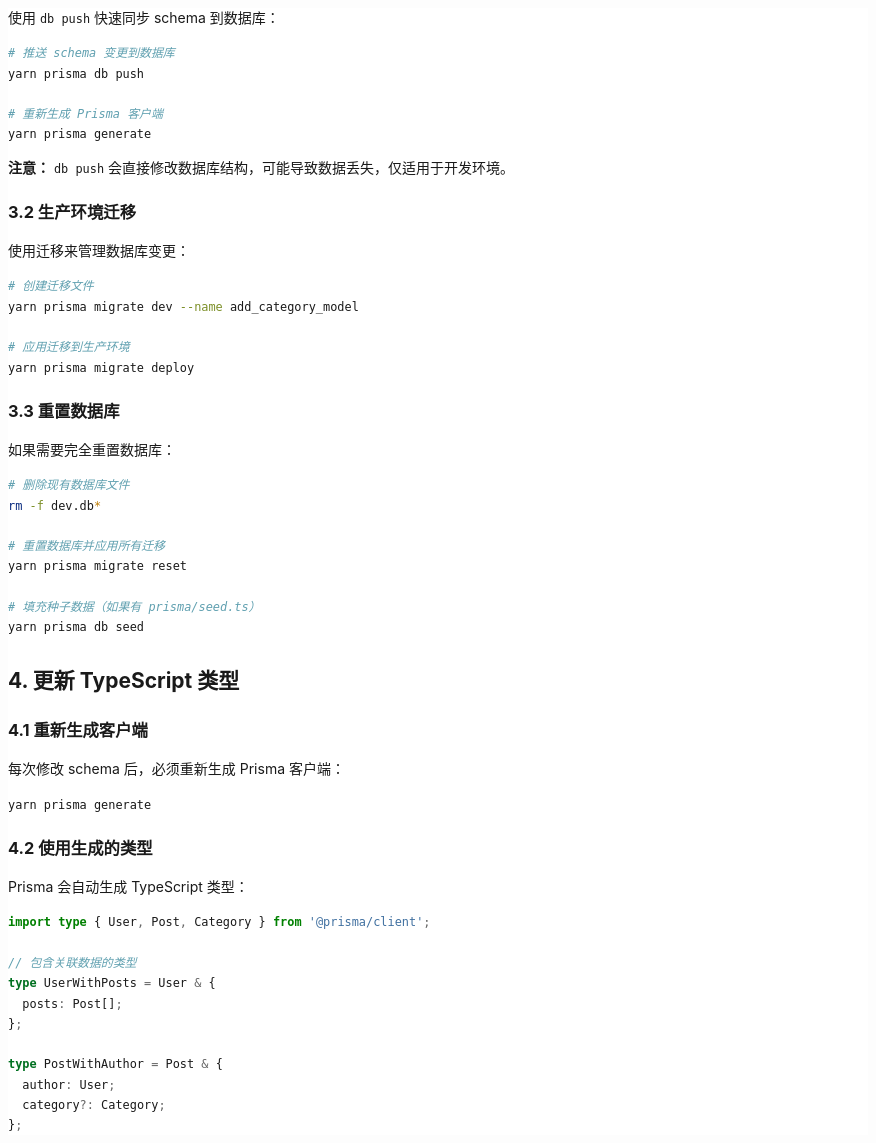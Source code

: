 使用 `db push` 快速同步 schema 到数据库：

```bash
# 推送 schema 变更到数据库
yarn prisma db push

# 重新生成 Prisma 客户端
yarn prisma generate
```

**注意：** `db push` 会直接修改数据库结构，可能导致数据丢失，仅适用于开发环境。

### 3.2 生产环境迁移

使用迁移来管理数据库变更：

```bash
# 创建迁移文件
yarn prisma migrate dev --name add_category_model

# 应用迁移到生产环境
yarn prisma migrate deploy
```

### 3.3 重置数据库

如果需要完全重置数据库：

```bash
# 删除现有数据库文件
rm -f dev.db*

# 重置数据库并应用所有迁移
yarn prisma migrate reset

# 填充种子数据（如果有 prisma/seed.ts）
yarn prisma db seed
```

## 4. 更新 TypeScript 类型

### 4.1 重新生成客户端

每次修改 schema 后，必须重新生成 Prisma 客户端：

```bash
yarn prisma generate
```

### 4.2 使用生成的类型

Prisma 会自动生成 TypeScript 类型：

```typescript
import type { User, Post, Category } from '@prisma/client';

// 包含关联数据的类型
type UserWithPosts = User & {
  posts: Post[];
};

type PostWithAuthor = Post & {
  author: User;
  category?: Category;
};
```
=-=-=-=-=
▶ **PROBLEM REQUIREMENTS**:
Your answer must be every line from the listing above that holds the string "migrate".

▶ **WRITTEN RESPONSE**:
yarn prisma migrate dev --name add_category_model
yarn prisma migrate deploy
yarn prisma migrate reset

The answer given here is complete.